Erector Spinae Block Clinical Trial

Official title:
Erector Spinae Plane (ESP) Block For Postoperative Pain Management In Lumbar Spine Surgery : A Randomized Control Trial

Clinical Trial Summary

Lumbar vertebra surgery is one of the most common surgical procedures. After lumbar veretebra surgery, patients complain of excessive pain. Postoperative pain usually occurs in the early postoperative period and delays patient mobilization and thus lengthens hospital stay.

The aim of this study was to investigate the effect of this field block on postoperative pain and respiratory function in patients undergoing ESP with lomber vertebra surgery and with ultrasound guidance for postoperative analgesia.

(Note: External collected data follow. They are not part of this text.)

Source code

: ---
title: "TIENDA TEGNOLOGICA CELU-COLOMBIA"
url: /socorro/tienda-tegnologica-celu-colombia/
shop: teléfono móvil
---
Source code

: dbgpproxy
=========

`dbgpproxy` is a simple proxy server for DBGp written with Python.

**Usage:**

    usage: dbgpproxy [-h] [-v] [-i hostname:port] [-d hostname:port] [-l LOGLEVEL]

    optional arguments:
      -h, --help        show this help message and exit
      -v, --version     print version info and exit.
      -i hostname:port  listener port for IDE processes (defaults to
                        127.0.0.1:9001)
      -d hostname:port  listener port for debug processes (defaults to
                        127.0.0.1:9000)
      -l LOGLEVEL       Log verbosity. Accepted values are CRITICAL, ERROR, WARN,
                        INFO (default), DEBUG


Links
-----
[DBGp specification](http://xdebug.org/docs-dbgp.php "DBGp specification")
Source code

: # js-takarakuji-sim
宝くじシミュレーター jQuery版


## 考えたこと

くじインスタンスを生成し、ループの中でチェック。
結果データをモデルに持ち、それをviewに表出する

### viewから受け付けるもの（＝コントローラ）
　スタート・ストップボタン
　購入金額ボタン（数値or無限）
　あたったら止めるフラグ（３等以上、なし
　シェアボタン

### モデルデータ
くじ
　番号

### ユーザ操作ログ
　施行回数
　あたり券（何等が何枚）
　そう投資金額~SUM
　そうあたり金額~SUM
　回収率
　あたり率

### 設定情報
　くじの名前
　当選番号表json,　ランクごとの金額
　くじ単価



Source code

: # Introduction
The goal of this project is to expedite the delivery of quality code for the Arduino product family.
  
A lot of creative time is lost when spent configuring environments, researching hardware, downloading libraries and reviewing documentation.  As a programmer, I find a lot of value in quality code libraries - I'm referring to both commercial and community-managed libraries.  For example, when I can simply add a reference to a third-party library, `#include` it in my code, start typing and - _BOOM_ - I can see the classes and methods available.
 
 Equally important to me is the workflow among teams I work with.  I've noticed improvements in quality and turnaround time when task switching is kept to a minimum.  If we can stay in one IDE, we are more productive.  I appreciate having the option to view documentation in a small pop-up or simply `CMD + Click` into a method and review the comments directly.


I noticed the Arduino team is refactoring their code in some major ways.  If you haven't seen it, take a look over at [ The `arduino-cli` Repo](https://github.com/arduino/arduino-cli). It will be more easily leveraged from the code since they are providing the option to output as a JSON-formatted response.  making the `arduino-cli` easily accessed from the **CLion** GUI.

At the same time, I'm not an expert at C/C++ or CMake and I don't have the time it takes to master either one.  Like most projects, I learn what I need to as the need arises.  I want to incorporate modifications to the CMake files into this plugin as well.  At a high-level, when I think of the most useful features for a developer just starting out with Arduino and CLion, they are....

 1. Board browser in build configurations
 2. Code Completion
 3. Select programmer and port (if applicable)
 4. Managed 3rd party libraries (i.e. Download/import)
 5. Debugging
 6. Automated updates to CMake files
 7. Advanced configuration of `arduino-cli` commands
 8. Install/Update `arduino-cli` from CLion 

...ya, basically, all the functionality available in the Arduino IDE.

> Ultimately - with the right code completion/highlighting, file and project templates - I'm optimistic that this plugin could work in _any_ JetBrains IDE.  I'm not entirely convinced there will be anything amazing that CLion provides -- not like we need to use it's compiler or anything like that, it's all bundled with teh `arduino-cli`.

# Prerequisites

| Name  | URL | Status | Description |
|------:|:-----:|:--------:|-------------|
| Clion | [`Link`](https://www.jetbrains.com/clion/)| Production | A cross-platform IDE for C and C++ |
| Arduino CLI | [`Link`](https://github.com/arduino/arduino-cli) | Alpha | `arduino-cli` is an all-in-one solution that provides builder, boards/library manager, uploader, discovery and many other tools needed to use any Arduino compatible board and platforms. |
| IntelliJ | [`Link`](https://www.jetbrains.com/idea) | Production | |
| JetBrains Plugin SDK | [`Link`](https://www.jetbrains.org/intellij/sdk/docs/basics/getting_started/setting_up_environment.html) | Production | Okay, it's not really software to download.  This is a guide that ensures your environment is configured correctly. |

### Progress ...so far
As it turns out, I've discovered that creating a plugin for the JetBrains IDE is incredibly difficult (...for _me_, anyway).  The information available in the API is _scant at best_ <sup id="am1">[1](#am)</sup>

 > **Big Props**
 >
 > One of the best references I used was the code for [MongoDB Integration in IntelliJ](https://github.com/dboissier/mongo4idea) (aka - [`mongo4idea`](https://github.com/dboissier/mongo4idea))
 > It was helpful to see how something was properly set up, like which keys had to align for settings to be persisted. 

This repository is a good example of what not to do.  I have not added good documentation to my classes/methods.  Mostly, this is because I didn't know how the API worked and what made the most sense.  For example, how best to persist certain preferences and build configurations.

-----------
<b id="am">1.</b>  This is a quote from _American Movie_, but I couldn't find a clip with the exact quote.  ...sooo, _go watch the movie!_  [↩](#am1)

Clinical Trial Description

Lumbar vertebra surgery is one of the most common surgical procedures. After lumbar veretebra surgery, patients complain of excessive pain. Postoperative pain usually occurs in the early postoperative period and delays patient mobilization and thus lengthens hospital stay.

The aim of this study was to investigate the effect of this field block on postoperative pain and respiratory function in patients undergoing ESP with lomber vertebra surgery and with ultrasound guidance for postoperative analgesia.

ASA I-III, 68 patients between 18-75 years of age were planned to be included in the study. 34 participants were expected to be included in the control and implementation group.

In our study, the ESP block was planned to be applied to the patients in the block group. Peroperative analgesia plan will be applied to all patients in the same way. In this protocol, intravenous paracetamol 1 gr and tramadol 1 mg / kg were determined. Then, every eight hours, paracetamol and contromal infusion.

At the end of the operation, the patients will be determined by the Numeric Rating Scale (NRS) system at the 30th hour, 1st, 6th, 12th and 24th hours after the first hour of the operation. Tramadol PCA and paracetamol are administered every eight hours.

Age, sex, weight, body mass index, application of ESP block, time of surgery, duration of surgery, evaluation of pain in postoperative recovery room and 24-hour follow-up will be recorded when the patient is mobilized and discharged.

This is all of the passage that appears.